Look below for the line holding "#.7C78 | AS63949" and the line holding "Japan | 6 hrs |". Transcribe exactly those lines and all lines between them, nothing more.

Given data -
· · · ·

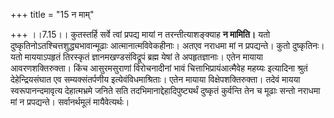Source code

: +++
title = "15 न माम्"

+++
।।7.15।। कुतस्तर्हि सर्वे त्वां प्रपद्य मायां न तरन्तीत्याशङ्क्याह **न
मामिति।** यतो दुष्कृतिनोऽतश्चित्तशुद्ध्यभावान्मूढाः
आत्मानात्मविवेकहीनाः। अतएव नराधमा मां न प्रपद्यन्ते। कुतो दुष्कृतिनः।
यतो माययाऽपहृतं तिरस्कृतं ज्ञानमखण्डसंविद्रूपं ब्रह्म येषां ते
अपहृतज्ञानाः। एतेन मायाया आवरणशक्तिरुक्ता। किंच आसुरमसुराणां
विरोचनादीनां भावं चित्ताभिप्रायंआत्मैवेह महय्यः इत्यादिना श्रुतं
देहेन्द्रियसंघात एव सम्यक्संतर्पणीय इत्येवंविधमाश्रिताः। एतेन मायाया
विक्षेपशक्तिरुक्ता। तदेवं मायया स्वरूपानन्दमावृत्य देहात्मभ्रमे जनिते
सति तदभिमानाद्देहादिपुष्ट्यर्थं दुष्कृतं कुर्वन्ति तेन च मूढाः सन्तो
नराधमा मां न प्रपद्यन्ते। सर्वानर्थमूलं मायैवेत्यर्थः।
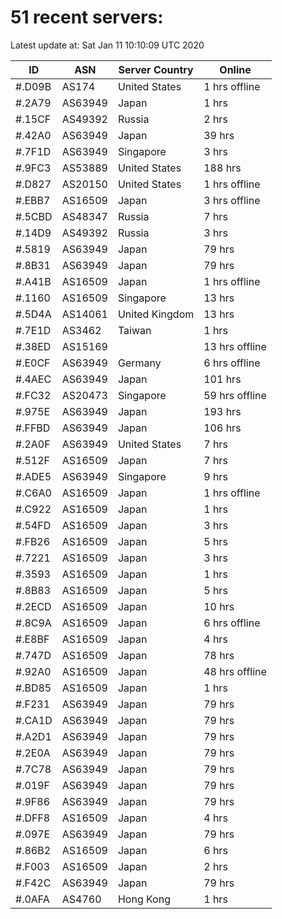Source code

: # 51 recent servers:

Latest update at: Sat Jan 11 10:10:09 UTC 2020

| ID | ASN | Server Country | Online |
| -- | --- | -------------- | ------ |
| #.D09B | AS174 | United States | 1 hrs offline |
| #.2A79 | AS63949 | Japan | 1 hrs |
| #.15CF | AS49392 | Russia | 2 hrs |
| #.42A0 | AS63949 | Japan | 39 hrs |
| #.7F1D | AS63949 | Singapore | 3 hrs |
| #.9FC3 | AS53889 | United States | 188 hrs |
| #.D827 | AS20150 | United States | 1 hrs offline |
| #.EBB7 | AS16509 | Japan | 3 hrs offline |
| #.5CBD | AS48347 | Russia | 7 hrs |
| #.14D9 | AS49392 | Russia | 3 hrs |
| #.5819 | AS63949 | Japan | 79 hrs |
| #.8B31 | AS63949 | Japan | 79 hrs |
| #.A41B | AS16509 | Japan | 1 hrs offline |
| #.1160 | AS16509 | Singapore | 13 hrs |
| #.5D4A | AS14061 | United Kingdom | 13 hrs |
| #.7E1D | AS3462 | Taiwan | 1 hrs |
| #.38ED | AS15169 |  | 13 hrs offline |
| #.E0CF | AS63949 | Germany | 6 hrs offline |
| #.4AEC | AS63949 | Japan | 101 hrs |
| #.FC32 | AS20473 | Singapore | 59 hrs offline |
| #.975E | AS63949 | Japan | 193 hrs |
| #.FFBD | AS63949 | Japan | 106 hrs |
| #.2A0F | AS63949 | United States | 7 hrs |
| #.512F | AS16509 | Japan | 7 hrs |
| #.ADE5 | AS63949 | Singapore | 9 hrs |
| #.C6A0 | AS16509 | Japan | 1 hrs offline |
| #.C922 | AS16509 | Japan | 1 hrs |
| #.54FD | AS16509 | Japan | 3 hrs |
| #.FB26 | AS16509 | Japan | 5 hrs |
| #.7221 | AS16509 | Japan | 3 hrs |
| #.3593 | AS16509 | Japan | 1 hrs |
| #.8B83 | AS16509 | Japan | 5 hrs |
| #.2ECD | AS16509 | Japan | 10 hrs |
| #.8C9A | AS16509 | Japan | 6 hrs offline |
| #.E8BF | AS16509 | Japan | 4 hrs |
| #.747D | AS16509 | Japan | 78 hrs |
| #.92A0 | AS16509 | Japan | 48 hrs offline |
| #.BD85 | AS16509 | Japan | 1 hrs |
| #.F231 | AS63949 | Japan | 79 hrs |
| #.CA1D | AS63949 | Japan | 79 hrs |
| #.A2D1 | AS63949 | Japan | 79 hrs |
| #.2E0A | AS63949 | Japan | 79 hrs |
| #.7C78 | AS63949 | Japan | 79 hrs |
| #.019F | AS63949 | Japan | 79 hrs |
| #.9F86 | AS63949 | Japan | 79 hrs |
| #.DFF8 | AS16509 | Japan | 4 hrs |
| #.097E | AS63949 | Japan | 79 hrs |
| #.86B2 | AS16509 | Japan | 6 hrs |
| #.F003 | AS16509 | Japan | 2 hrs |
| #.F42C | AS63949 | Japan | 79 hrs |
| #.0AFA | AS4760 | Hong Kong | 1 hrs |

· · · ·

Exercise response -
| #.7C78 | AS63949 | Japan | 79 hrs |
| #.019F | AS63949 | Japan | 79 hrs |
| #.9F86 | AS63949 | Japan | 79 hrs |
| #.DFF8 | AS16509 | Japan | 4 hrs |
| #.097E | AS63949 | Japan | 79 hrs |
| #.86B2 | AS16509 | Japan | 6 hrs |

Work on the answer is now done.